Collected data:
#####

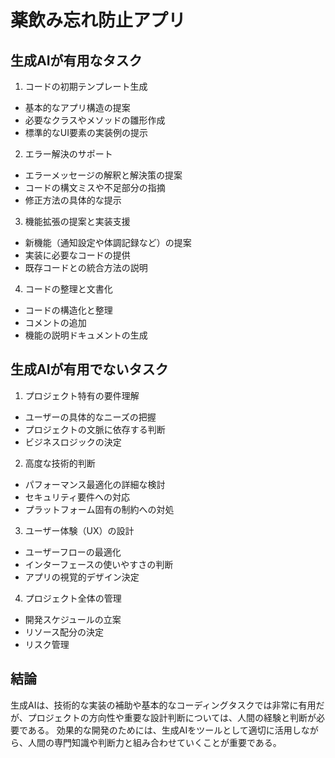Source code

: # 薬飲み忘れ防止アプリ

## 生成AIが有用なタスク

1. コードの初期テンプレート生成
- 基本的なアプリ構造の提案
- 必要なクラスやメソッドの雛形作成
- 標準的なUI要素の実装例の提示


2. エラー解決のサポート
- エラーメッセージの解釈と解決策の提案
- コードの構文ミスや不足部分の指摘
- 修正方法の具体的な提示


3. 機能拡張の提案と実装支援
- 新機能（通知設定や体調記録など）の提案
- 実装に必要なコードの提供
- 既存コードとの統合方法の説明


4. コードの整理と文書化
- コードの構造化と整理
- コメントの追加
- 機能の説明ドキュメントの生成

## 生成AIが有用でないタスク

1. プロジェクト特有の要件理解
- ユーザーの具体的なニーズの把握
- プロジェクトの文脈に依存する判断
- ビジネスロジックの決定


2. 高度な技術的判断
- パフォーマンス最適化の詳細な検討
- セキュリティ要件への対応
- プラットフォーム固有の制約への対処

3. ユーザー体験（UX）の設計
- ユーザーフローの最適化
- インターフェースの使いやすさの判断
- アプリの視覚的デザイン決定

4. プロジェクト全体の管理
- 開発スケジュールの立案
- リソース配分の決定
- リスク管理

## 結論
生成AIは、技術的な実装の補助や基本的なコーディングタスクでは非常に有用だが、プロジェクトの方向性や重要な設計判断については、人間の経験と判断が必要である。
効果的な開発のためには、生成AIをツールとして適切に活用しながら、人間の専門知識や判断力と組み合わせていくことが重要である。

#####

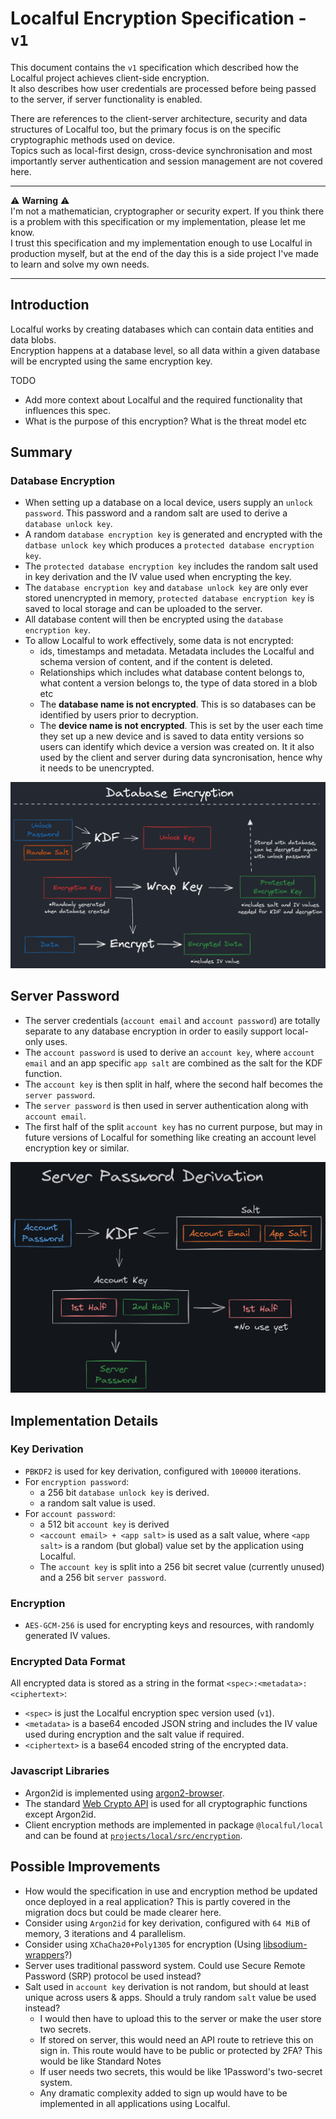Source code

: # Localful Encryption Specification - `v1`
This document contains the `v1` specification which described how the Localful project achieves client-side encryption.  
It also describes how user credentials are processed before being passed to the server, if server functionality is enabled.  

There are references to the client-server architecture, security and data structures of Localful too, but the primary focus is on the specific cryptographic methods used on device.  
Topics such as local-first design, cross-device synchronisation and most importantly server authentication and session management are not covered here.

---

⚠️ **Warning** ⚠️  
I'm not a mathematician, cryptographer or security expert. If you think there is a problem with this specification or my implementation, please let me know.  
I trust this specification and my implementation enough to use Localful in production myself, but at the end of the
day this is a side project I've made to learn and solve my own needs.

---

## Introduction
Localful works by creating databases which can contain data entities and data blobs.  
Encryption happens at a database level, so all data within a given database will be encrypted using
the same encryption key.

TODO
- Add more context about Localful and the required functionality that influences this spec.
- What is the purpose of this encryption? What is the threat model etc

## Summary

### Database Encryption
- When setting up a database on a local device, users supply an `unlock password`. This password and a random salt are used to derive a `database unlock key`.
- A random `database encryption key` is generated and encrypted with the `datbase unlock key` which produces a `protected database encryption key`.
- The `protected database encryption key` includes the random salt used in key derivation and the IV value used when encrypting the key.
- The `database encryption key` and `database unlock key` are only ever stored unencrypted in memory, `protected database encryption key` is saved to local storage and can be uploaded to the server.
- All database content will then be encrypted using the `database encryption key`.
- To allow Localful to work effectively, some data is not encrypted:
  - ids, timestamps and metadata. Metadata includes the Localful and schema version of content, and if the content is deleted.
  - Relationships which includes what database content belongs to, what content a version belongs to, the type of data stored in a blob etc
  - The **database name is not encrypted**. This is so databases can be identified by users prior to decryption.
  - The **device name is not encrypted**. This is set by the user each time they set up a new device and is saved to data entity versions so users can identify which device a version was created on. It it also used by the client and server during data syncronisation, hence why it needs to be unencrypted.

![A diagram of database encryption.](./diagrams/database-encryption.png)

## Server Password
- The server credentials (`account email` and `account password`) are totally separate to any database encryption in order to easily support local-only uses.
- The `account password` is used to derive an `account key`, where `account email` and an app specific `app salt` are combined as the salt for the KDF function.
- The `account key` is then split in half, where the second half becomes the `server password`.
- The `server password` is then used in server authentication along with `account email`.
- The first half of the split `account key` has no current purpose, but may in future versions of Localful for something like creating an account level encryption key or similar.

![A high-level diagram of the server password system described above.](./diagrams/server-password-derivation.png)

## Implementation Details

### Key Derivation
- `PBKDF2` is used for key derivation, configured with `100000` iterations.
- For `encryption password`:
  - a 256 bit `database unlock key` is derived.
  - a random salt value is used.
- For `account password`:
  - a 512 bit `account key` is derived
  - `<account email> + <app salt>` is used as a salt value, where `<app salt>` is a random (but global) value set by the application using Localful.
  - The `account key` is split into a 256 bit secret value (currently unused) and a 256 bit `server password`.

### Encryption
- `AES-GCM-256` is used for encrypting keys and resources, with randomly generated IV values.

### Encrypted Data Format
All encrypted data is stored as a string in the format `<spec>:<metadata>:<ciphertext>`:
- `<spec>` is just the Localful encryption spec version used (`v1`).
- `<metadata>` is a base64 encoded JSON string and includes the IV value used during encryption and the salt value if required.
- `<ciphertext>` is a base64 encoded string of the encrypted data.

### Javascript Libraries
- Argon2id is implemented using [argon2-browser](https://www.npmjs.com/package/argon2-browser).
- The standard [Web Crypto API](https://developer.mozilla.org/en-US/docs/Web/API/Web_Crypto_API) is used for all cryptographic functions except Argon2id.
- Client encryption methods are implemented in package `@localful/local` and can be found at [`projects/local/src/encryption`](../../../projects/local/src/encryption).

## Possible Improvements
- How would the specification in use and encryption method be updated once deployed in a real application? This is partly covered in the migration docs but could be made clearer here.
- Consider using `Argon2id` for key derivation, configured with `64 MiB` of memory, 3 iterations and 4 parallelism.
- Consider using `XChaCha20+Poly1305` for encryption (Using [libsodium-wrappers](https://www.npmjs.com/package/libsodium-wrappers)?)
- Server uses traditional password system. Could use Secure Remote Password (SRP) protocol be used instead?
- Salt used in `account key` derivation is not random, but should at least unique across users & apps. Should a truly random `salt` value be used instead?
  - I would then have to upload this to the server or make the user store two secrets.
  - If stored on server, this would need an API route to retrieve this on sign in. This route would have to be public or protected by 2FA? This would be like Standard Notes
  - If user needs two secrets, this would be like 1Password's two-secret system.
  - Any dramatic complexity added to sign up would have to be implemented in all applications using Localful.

#####

• Exercise
Copy out all lines from the records where the word "required" appears.

• Answer to the exercise
- Add more context about Localful and the required functionality that influences this spec.
- `<metadata>` is a base64 encoded JSON string and includes the IV value used during encryption and the salt value if required.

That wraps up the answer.